Libertad, pobreza y caridad

Es difícil negar que la reducción de la pobreza acaecida en los dos últimos siglos en los países occidentales no tiene precedentes. Quizá por eso desde posiciones críticas al sistema se ha redefinido el mismo concepto de pobreza, que no se refiere ya a la imposibilidad de satisfacer las necesidades básicas, sino a la percepción de rentas muy inferiores a la media.  


	Es difícil negar que la reducción de la pobreza acaecida en los dos últimos siglos en los países occidentales no tiene precedentes. Quizá por eso desde posiciones críticas al sistema se ha redefinido el mismo concepto de pobreza, que no se refiere ya a la imposibilidad de satisfacer las necesidades básicas, sino a la percepción de rentas muy inferiores a la media.  

Llamando pobreza a lo que es desigualdad se ha querido encubrir que en los sistemas en los que funciona el libre mercado el porcentaje de pobres, entendido como personas que no pueden cubrir por sí mismas sus necesidades vitales, es espectacularmente bajo.

También sucede que estos pobres reciben habitualmente prestaciones tanto por parte de administraciones públicas como de entidades privadas, muchas de ellas de carácter religioso. En nuestras sociedades, la tolerancia ante las situaciones de pobreza extrema es muy reducida.

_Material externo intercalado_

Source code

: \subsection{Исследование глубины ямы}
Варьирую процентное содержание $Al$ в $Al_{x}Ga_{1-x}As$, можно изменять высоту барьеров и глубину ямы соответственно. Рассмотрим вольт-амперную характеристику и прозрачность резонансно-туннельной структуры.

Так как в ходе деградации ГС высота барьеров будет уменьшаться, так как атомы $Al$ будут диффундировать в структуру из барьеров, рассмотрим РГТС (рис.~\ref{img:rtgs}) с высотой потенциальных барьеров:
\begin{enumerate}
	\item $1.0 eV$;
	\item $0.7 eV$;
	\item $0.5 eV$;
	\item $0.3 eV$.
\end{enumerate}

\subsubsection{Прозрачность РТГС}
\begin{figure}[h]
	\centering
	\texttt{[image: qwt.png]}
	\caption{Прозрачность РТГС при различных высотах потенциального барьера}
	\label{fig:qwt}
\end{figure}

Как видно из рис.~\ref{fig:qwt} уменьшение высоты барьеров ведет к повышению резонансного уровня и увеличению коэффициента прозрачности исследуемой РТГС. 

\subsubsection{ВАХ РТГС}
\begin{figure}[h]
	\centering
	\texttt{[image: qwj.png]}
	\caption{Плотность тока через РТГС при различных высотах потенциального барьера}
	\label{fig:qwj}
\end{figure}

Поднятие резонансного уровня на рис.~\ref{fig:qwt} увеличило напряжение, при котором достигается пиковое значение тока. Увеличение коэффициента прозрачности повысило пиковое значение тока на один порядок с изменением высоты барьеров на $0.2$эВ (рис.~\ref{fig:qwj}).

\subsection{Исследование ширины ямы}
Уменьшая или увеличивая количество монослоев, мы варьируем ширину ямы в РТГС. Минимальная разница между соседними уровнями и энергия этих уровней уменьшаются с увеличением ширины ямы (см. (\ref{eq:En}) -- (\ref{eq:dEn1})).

Si bien es cierto que a muchos les basta con no ver el problema, también lo es que existen redes de atención que proporcionan alimento y abrigo a la práctica totalidad de la población que carece de ellos. Aunque la presente crisis cuestionará, sin duda, este modelo.

Es por ello curioso que con frecuencia se rechacen conceptos como capitalismo y libre mercado con el argumento de que son sistemas e ideologías que favorecen a los ricos. Hace unos años, un conocido catedrático de Economía propuso y consiguió, por mediación de las organizaciones patronales, que Televisión Española –la única existente entonces– programase la famosa serie de Milton Friedman Libertad de Elegir. Lo curioso es que, según me contó el citado catedrático, las organizaciones empresariales impusieron que la serie se acompañase de un debate plural, por considerar que abogaba por un liberalismo demasiado radical.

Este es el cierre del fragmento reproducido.